▶ _Exercise input_
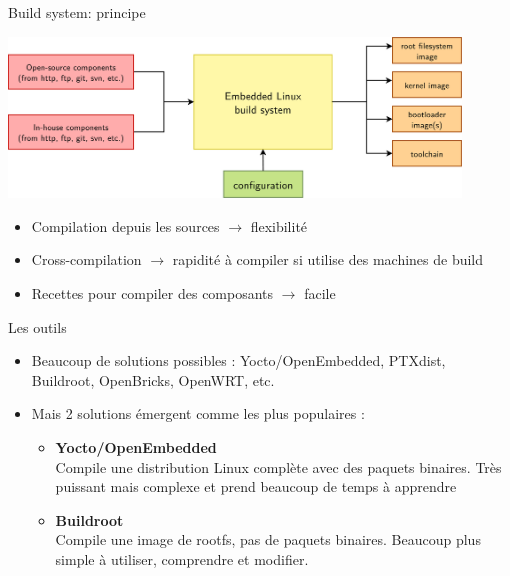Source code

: \begin{frame}{Build system: principe}
  \begin{center}
    \includegraphics[width=0.9\textwidth]{graphics/buildsystem-principle.pdf}
  \end{center}
  \begin{itemize}
  \item Compilation depuis les sources $\rightarrow$ flexibilité
  \item Cross-compilation $\rightarrow$ rapidité à compiler si utilise des machines de build
  \item Recettes pour compiler des composants $\rightarrow$ facile
  \end{itemize}
\end{frame}

\begin{frame}{Les outils}
  \begin{itemize}
  \item Beaucoup de solutions possibles : Yocto/OpenEmbedded, PTXdist,
    Buildroot, OpenBricks, OpenWRT, etc.
  \item Mais 2 solutions émergent comme les plus populaires :
    \begin{itemize}
    \item {\bf Yocto/OpenEmbedded}\\Compile une distribution Linux complète avec des paquets binaires. Très puissant mais complexe et prend beaucoup de temps à apprendre
    \item {\bf Buildroot}\\Compile une image de rootfs, pas de paquets binaires. Beaucoup plus simple à utiliser, comprendre et modifier.
    \end{itemize}
  \end{itemize}
\end{frame}
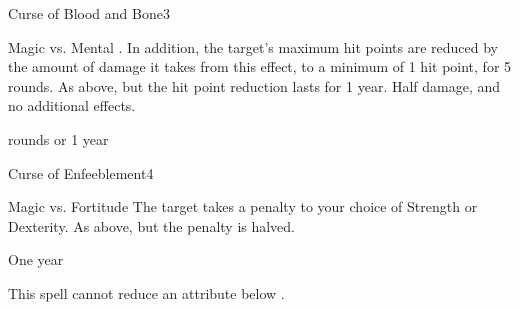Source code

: \begin{spellsection}{Curse of Blood and Bone}{3}
    \begin{spellheader}
    \end{spellheader}
    \begin{spellcontent}
        \begin{spelltargetinginfo}
        \end{spelltargetinginfo}
        \begin{spelleffects}
            \begin{spellattack}{Magic vs. Mental}
                \spellsuccess {}. In addition, the target's maximum hit points are reduced by the amount of damage it takes from this effect, to a minimum of 1 hit point, for 5 rounds.
                \spellcritical As above, but the hit point reduction lasts for 1 year.
                \spellfailure Half damage, and no additional effects.
            \end{spellattack}
             rounds or 1 year
        \end{spelleffects}
    \end{spellcontent}
    \begin{spellfooter}
        \spellnotes \cursespellnotes
        \miscastrandom
    \end{spellfooter}
\end{spellsection}

\begin{spellsection}{Curse of Enfeeblement}{4}
    \begin{spellheader}
    \end{spellheader}
    \begin{spellcontent}
        \begin{spelltargetinginfo}
        \end{spelltargetinginfo}
        \begin{spelleffects}
            \begin{spellattack}{Magic vs. Fortitude}
                \spellsuccess The target takes a  penalty to your choice of Strength or Dexterity.
                \spellfailure As above, but the penalty is halved.
            \end{spellattack}
            \spelldur One year
        \end{spelleffects}
    \end{spellcontent}
    \begin{spellfooter}
        \spellnotes This spell cannot reduce an attribute below . \cursespellnotes
        \miscastrandom
    \end{spellfooter}
\end{spellsection}

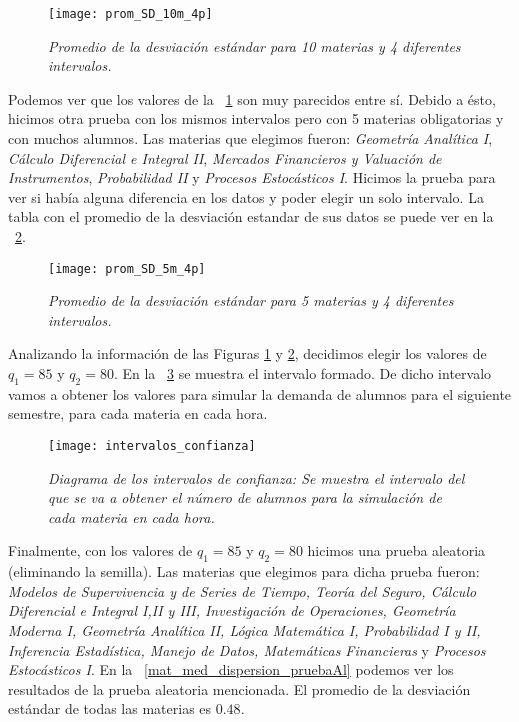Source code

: \begin{figure}[H]
\centering
\texttt{[image: prom\_SD\_10m\_4p]} %
\caption[\textit{Promedio de la desviación estándar: 10 materias, 4 intervalos}]{\textit{Promedio de la desviación estándar para 10 materias y 4 diferentes intervalos.}}\label{promSD_10m_4p}
\end{figure}

Podemos ver que los valores de la \figurename{~\ref{promSD_10m_4p}} son muy parecidos entre sí. Debido a ésto, hicimos otra prueba con los mismos intervalos pero con 5 materias obligatorias y con muchos alumnos. Las materias que elegimos fueron: \textit{Geometría Analítica I}, \textit{Cálculo Diferencial e Integral II}, \textit{Mercados Financieros y Valuación de Instrumentos}, \textit{Probabilidad II} y \textit{Procesos Estocásticos I}. Hicimos la prueba para ver si había alguna diferencia en los datos y poder elegir un solo intervalo. La tabla con el promedio de la desviación estandar de sus datos se puede ver en la \figurename{~\ref{promSD_5m_4p}}.


\begin{figure}[H]
\centering
\texttt{[image: prom\_SD\_5m\_4p]} %
\caption[\textit{Promedio de la desviación estándar: 5 materias, 4 intervalos}]{\textit{Promedio de la desviación estándar para 5 materias y 4 diferentes intervalos.}}\label{promSD_5m_4p}
\end{figure}

Analizando la información de las Figuras \ref{promSD_10m_4p} y \ref{promSD_5m_4p}, decidimos elegir los valores de $q_{1} = 85$ y $q_{2} = 80$. En la \figurename{~\ref{interConf}} se muestra el intervalo formado. De dicho intervalo vamos a obtener los valores para simular la demanda de alumnos para el siguiente semestre, para cada materia en cada hora.

\begin{figure}[H]
\centering
\texttt{[image: intervalos\_confianza]} %
\caption[\textit{Diagrama de los intervalos de confianza}]{\textit{Diagrama de los intervalos de confianza: Se muestra el intervalo del que se va a obtener el número de alumnos para la simulación de cada materia en cada hora.}}\label{interConf}
\end{figure}

Finalmente, con los valores de $q_{1} = 85$ y $q_{2} = 80$ hicimos una prueba aleatoria (eliminando la semilla). Las materias que elegimos para dicha prueba fueron: \textit{Modelos de Supervivencia y de Series de Tiempo, Teoría del Seguro, Cálculo Diferencial e Integral I,II y III, Investigación de Operaciones, Geometría Moderna I, Geometría Analítica II, Lógica Matemática I, Probabilidad I y II, Inferencia Estadística, Manejo de Datos, Matemáticas Financieras} y \textit{Procesos Estocásticos I}. En la \figurename{~\ref{mat_med_dispersion_pruebaAl}} podemos ver los resultados de la prueba aleatoria mencionada. El promedio de la desviación estándar de todas las materias es $0.48$.%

▶ _Work required_
Every entry above should be given again exactly, with no images included.

▶ _Task answer_
Source code

: \begin{frame}{Build system: principe}
  \begin{center}
    \includegraphics[width=0.9\textwidth]{graphics/buildsystem-principle.pdf}
  \end{center}
  \begin{itemize}
  \item Compilation depuis les sources $\rightarrow$ flexibilité
  \item Cross-compilation $\rightarrow$ rapidité à compiler si utilise des machines de build
  \item Recettes pour compiler des composants $\rightarrow$ facile
  \end{itemize}
\end{frame}

\begin{frame}{Les outils}
  \begin{itemize}
  \item Beaucoup de solutions possibles : Yocto/OpenEmbedded, PTXdist,
    Buildroot, OpenBricks, OpenWRT, etc.
  \item Mais 2 solutions émergent comme les plus populaires :
    \begin{itemize}
    \item {\bf Yocto/OpenEmbedded}\\Compile une distribution Linux complète avec des paquets binaires. Très puissant mais complexe et prend beaucoup de temps à apprendre
    \item {\bf Buildroot}\\Compile une image de rootfs, pas de paquets binaires. Beaucoup plus simple à utiliser, comprendre et modifier.
    \end{itemize}
  \end{itemize}
\end{frame}
Source code

: \begin{spellsection}{Curse of Blood and Bone}{3}
    \begin{spellheader}
    \end{spellheader}
    \begin{spellcontent}
        \begin{spelltargetinginfo}
        \end{spelltargetinginfo}
        \begin{spelleffects}
            \begin{spellattack}{Magic vs. Mental}
                \spellsuccess {}. In addition, the target's maximum hit points are reduced by the amount of damage it takes from this effect, to a minimum of 1 hit point, for 5 rounds.
                \spellcritical As above, but the hit point reduction lasts for 1 year.
                \spellfailure Half damage, and no additional effects.
            \end{spellattack}
             rounds or 1 year
        \end{spelleffects}
    \end{spellcontent}
    \begin{spellfooter}
        \spellnotes \cursespellnotes
        \miscastrandom
    \end{spellfooter}
\end{spellsection}

\begin{spellsection}{Curse of Enfeeblement}{4}
    \begin{spellheader}
    \end{spellheader}
    \begin{spellcontent}
        \begin{spelltargetinginfo}
        \end{spelltargetinginfo}
        \begin{spelleffects}
            \begin{spellattack}{Magic vs. Fortitude}
                \spellsuccess The target takes a  penalty to your choice of Strength or Dexterity.
                \spellfailure As above, but the penalty is halved.
            \end{spellattack}
            \spelldur One year
        \end{spelleffects}
    \end{spellcontent}
    \begin{spellfooter}
        \spellnotes This spell cannot reduce an attribute below . \cursespellnotes
        \miscastrandom
    \end{spellfooter}
\end{spellsection}

Source code

: \begin{figure}[H]
\centering
\texttt{[image: prom\_SD\_10m\_4p]} %
\caption[\textit{Promedio de la desviación estándar: 10 materias, 4 intervalos}]{\textit{Promedio de la desviación estándar para 10 materias y 4 diferentes intervalos.}}\label{promSD_10m_4p}
\end{figure}

Podemos ver que los valores de la \figurename{~\ref{promSD_10m_4p}} son muy parecidos entre sí. Debido a ésto, hicimos otra prueba con los mismos intervalos pero con 5 materias obligatorias y con muchos alumnos. Las materias que elegimos fueron: \textit{Geometría Analítica I}, \textit{Cálculo Diferencial e Integral II}, \textit{Mercados Financieros y Valuación de Instrumentos}, \textit{Probabilidad II} y \textit{Procesos Estocásticos I}. Hicimos la prueba para ver si había alguna diferencia en los datos y poder elegir un solo intervalo. La tabla con el promedio de la desviación estandar de sus datos se puede ver en la \figurename{~\ref{promSD_5m_4p}}.


\begin{figure}[H]
\centering
\texttt{[image: prom\_SD\_5m\_4p]} %
\caption[\textit{Promedio de la desviación estándar: 5 materias, 4 intervalos}]{\textit{Promedio de la desviación estándar para 5 materias y 4 diferentes intervalos.}}\label{promSD_5m_4p}
\end{figure}

Analizando la información de las Figuras \ref{promSD_10m_4p} y \ref{promSD_5m_4p}, decidimos elegir los valores de $q_{1} = 85$ y $q_{2} = 80$. En la \figurename{~\ref{interConf}} se muestra el intervalo formado. De dicho intervalo vamos a obtener los valores para simular la demanda de alumnos para el siguiente semestre, para cada materia en cada hora.

\begin{figure}[H]
\centering
\texttt{[image: intervalos\_confianza]} %
\caption[\textit{Diagrama de los intervalos de confianza}]{\textit{Diagrama de los intervalos de confianza: Se muestra el intervalo del que se va a obtener el número de alumnos para la simulación de cada materia en cada hora.}}\label{interConf}
\end{figure}

Finalmente, con los valores de $q_{1} = 85$ y $q_{2} = 80$ hicimos una prueba aleatoria (eliminando la semilla). Las materias que elegimos para dicha prueba fueron: \textit{Modelos de Supervivencia y de Series de Tiempo, Teoría del Seguro, Cálculo Diferencial e Integral I,II y III, Investigación de Operaciones, Geometría Moderna I, Geometría Analítica II, Lógica Matemática I, Probabilidad I y II, Inferencia Estadística, Manejo de Datos, Matemáticas Financieras} y \textit{Procesos Estocásticos I}. En la \figurename{~\ref{mat_med_dispersion_pruebaAl}} podemos ver los resultados de la prueba aleatoria mencionada. El promedio de la desviación estándar de todas las materias es $0.48$.%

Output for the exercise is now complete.